北川:かっこよすぎてびっくりしました。「これを、この4人が歌う? やばい、これ私頑張らなきゃいけないやつだ」と(笑)。

『プリキュア』のうたのお姉さんとして、いろいろな曲を歌わせてもらってきて、その中にはカッコいい曲もありましたけど、<幻惑の壁も><全霊飛翔>など、絶望に抗う言葉がたくさん散らばっていて……雑草スピリッツのようなものを感じるというか。泥臭さや生命力の強さが必要な曲だ、これは普通には歌えない!と。

──これまでの曲とは違うものを感じられたのですね。

北川:ずっと知っているMachicoちゃんと千颯ちゃんと、彗星のように現れたあみちゃんと、となると取り組み方がこれまでとは違う気がして、自分の新しいものを出さないと、と思いました。

 

 
毎回『プリキュア』の曲はハードルの高いものばかりではありますが、この曲に関しては屈強な壁をロッククライミングしていくような歌だったものですから。

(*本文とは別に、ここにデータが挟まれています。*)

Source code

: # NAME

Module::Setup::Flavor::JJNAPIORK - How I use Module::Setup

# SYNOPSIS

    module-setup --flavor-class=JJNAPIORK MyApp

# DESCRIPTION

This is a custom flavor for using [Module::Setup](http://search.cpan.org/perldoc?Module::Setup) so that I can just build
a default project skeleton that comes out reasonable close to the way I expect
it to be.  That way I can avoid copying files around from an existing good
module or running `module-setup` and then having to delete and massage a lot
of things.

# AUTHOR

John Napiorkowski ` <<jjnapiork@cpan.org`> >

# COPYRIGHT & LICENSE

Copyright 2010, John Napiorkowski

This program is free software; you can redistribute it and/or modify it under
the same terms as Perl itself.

私、自分の声にはコンプレックスがあるんですよ。それもあって、家で自分の声と曲を研究したんですね。で、歌い方を考えてスタジオに持っていったんですが……その日、千颯ちゃんが別の曲の録音でスタジオに入っていたんです。

私がスタジオに行った時に千颯ちゃんがまだ居て「あれ? 千颯ちゃん!」って声をかけて。そしたら千颯ちゃんが「見学しても……いいですか?」と。

まさか見学してもらうとは思っていなかったので「しっかりしないとまずい!」と思ったんですね。千颯ちゃん、馬瀬(みさき)さん、さらに高木(洋)さんもいらっしゃって「すごい環境だな」と思いました。特に千颯ちゃんが見てる、というのが私の中では大きくて。

──妹分であり、北川さんの大ファンでもある吉武さんの熱い視線が注がれる中で。

北川:千颯ちゃんが私のアルバムを聴いてくれているのも知っているので「これは壁を破りにいくところを見せなければ!」と気合いが入ったんですね。背筋が伸びました。

これまでのシリーズの中でも『ひろがるスカイ!プリキュア』(以下、『ひろプリ』)は地に足の付いた作品だなと感じています。自分の今持っている力でできる最大限をしていくって、在るべき姿だなと思っていて。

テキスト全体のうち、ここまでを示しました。